"Remy." She meets my gaze, something fierce in her expression. "You're no good to anyone if you collapse. Rest. Let your brother handle security for a few hours."
The logic is sound. My body knows it even if my training rebels against trusting someone else with tactical decisions.
"Fine. Few hours. Then I'm checking everything myself."
"Deal." She starts rebandaging the burns, movements precise. "Your family's... intense."
"That's one word for it."
"They love you." She tapes down the gauze. "Even angry, they still love you. I can see it."
"Love doesn't fix what I broke."
"Maybe not." She sits back, studies me. "But it's a start."
Before I can respond, she stands, gathers the medical supplies. "I'm going to shower. Use some of Margot's clothes. Meet you downstairs for dinner?"
"Yeah."
She leaves, and I'm alone in my childhood bedroom with ghosts and guilt for company. I should rest like she said, let exhaustion win for a few hours.
Instead, I move to the window, look out over the back gardens. Magnolias bloom white and fragrant, Maman's roses climbing the fence, everything she loved preserved in this house like amber trapping insects.
Too long. Too many years of running from this place, from the weight of choices that don't have good answers, from family that deserved better than a son who chose duty over presence.

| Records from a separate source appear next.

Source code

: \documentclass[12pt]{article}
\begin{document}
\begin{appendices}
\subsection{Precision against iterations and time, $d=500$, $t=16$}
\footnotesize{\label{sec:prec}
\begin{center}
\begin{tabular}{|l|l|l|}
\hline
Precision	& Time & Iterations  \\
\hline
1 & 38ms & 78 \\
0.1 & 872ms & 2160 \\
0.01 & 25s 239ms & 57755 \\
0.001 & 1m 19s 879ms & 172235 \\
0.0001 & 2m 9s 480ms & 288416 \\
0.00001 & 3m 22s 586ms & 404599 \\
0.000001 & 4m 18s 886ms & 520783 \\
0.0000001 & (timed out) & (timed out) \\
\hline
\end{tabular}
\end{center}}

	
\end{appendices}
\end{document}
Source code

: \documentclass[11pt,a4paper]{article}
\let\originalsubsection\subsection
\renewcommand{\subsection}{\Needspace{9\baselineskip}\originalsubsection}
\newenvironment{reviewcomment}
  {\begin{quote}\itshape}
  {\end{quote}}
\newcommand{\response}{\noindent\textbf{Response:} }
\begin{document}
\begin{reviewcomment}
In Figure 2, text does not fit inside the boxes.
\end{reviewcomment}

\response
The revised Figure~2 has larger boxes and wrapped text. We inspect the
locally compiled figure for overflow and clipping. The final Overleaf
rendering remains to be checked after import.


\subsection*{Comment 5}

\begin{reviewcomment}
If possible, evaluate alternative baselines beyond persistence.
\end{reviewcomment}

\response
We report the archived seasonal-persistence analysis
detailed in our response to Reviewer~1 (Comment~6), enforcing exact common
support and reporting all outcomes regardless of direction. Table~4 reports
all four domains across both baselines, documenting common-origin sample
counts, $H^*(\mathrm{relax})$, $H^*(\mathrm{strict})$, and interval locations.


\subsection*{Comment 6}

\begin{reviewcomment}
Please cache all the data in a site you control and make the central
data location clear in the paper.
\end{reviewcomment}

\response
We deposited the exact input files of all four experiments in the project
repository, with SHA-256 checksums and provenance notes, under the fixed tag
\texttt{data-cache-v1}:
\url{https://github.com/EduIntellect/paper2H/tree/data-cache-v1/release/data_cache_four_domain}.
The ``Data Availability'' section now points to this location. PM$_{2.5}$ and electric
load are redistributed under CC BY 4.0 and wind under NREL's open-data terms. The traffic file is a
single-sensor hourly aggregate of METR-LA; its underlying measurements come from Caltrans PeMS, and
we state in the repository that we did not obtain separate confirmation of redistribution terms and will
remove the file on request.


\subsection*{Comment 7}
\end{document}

The room behind me holds everything I was before Yemen. Before the SEALs taught me how to kill efficiently. Before Cerberus showed me how to kill for the right reasons. That Navy recruitment poster on the wall—I remember the day I hung it up, seventeen and convinced I knew what service meant. What sacrifice cost.
I didn't know anything.
Now I'm back, bringing danger to their door, asking them to risk everything for a woman they just met because I can't keepmy operational priorities straight. Because somewhere between Prague and New Orleans, Isabella stopped being an asset and became something I don't have words for yet.
Dinner proves surprisingly normal. Margot cooked—crawfish étouffée over rice, cornbread still warm from the oven, greens cooked with smoked ham hocks the way Maman always made them. Must have started it before we arrived, knowing we'd be hungry after the long flight. We eat in the formal dining room under the chandelier Papa installed for their anniversary, and for a few minutes it almost feels like family again.
Almost.
Isabella takes her first bite of étouffée and closes her eyes. "This is incredible. The depth of flavor—how long did you cook the roux?"

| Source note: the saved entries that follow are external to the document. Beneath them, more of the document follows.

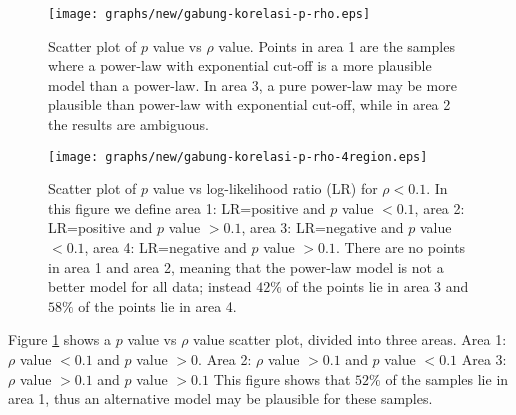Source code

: \documentclass[paper]{ieice}
\begin{document}
\begin{figure}[tb]
\begin{center}
\texttt{[image: graphs/new/gabung-korelasi-p-rho.eps]}
\end{center}
\caption{Scatter plot of $p$ value vs $\rho$ value. 
        Points in area 1 are the samples where a power-law with exponential cut-off is a more plausible model than a power-law.
        In area 3, a pure power-law may be more plausible than power-law with exponential cut-off, while in area 2 the results are ambiguous.} 
\label{fig:scatter-pvalue-vs-rho}
\end{figure}

\begin{figure}[tb]
\begin{center}
\texttt{[image: graphs/new/gabung-korelasi-p-rho-4region.eps]}
\end{center}
\caption{Scatter plot of $p$ value vs log-likelihood ratio (LR) for $\rho < 0.1$. In this figure we define area 1: LR=positive and $p$ value $<0.1$, area 2: LR=positive and $p$ value $>0.1$, area 3: LR=negative and $p$ value $<0.1$, area 4: LR=negative and $p$ value $>0.1$. There are no points in area 1 and area 2, meaning that the power-law model is not a better model for all data; instead $42\%$ of the points lie in area 3 and $58\%$ of the points lie in area 4.} 
\label{fig:scatter-pvalue-vs-lr-for-rho-le-01}
\end{figure}

Figure \ref{fig:scatter-pvalue-vs-rho} shows a $p$ value vs $\rho$ value scatter plot, divided into three areas.
Area 1: $\rho$ value $<0.1$ and $p$ value $>0$. 
Area 2: $\rho$ value $>0.1$ and $p$ value $<0.1$
Area 3: $\rho$ value $>0.1$ and  $p$ value $>0.1$ 
This figure shows that $52\%$ of the samples lie in area 1, thus an alternative model may be plausible for these samples.
\end{document}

Margot glances up, surprise flickering across her face. "You know roux?"
"I'm a chemist. Roux is just fat molecules bonding with starch under controlled heat application." Isabella smiles. "Though that's a clinical way to describe something this good. Forty-five minutes?"
"An hour." Margot's posture relaxes slightly. "Maman always said you can't rush a proper roux. Dark as chocolate, smooth as silk, hot as hell. That's the trinity of Creole cooking."
"The holy trinity," Isabella says. "Onions, celery, bell pepper."
"You've done your research."
"I've visited before and eaten my way through a few French Quarter restaurants." Isabella takes another bite, considering. "But this is different. More complex. There's something smoky underneath."
"Andouille sausage," Margot says, and there's pride in her voice now. "Maman's recipe. She learned it from hergrandmother, who learned it from hers. We've been cooking this dish in New Orleans for generations."
Isabella nods thoughtfully. "Food as cultural preservation. Every technique passed down carries history."
"Exactly." Margot actually smiles. "Most people just shovel it in without thinking about what they're tasting. You're paying attention."
"Hard not to when it's this good."
Luc watches the exchange with something that might be approval. And I track exits, map fields of fire, plan defensive positions even while passing the cornbread and pretending everything's fine.